About this task: Go over the data and work out how many lines include the word "surfaces". Give that number only.

Dataset entries:
==*==
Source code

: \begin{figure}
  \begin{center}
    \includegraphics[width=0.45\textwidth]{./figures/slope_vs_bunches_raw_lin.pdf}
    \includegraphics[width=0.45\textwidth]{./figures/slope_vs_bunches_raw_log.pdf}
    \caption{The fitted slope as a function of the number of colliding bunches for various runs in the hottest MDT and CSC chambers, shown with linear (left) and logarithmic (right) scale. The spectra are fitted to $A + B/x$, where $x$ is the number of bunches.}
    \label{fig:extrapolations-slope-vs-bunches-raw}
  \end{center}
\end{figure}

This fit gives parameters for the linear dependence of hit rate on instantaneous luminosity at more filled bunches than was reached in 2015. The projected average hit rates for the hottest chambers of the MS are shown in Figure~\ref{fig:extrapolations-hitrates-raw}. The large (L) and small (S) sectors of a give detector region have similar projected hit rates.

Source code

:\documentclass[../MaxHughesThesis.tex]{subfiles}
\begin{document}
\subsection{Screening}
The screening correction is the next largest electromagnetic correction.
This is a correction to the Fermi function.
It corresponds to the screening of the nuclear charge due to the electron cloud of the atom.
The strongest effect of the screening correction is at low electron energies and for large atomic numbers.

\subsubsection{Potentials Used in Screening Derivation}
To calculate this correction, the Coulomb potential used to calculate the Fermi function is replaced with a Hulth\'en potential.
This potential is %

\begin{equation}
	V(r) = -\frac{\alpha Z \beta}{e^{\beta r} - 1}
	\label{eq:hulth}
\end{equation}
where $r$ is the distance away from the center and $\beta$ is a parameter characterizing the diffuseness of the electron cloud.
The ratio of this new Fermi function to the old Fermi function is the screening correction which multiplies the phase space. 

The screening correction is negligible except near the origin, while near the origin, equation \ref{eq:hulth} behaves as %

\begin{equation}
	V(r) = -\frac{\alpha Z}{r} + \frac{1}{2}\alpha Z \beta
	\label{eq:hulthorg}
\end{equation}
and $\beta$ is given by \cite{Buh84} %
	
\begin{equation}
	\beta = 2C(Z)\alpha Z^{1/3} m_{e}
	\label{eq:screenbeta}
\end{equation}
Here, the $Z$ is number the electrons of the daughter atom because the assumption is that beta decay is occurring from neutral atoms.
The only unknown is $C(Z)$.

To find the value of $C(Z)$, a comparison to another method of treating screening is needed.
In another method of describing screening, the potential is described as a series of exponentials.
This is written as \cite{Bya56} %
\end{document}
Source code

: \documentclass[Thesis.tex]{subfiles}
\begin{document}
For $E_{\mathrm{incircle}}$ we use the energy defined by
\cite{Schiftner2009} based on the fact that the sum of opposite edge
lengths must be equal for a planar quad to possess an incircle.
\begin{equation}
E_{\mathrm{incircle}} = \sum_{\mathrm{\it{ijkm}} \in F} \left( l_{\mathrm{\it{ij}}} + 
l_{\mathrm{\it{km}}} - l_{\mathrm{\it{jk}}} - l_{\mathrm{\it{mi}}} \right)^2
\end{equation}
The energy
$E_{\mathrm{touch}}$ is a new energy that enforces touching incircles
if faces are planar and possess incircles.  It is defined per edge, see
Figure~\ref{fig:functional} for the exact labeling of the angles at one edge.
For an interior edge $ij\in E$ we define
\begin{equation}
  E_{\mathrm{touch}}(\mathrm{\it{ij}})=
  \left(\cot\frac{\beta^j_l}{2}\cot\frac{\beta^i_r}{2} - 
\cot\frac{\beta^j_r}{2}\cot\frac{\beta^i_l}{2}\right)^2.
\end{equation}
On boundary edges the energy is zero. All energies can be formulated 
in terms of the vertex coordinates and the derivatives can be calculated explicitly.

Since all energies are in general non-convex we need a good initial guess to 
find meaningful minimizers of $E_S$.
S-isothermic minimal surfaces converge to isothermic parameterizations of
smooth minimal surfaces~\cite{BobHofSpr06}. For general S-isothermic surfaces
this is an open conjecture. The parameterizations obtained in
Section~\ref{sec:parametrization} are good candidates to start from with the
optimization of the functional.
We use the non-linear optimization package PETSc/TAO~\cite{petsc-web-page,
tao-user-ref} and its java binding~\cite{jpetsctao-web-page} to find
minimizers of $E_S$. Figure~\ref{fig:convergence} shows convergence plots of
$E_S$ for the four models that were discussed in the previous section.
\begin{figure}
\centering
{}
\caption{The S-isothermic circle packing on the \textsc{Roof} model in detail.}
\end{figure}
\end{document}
==*==
Output of the task: 2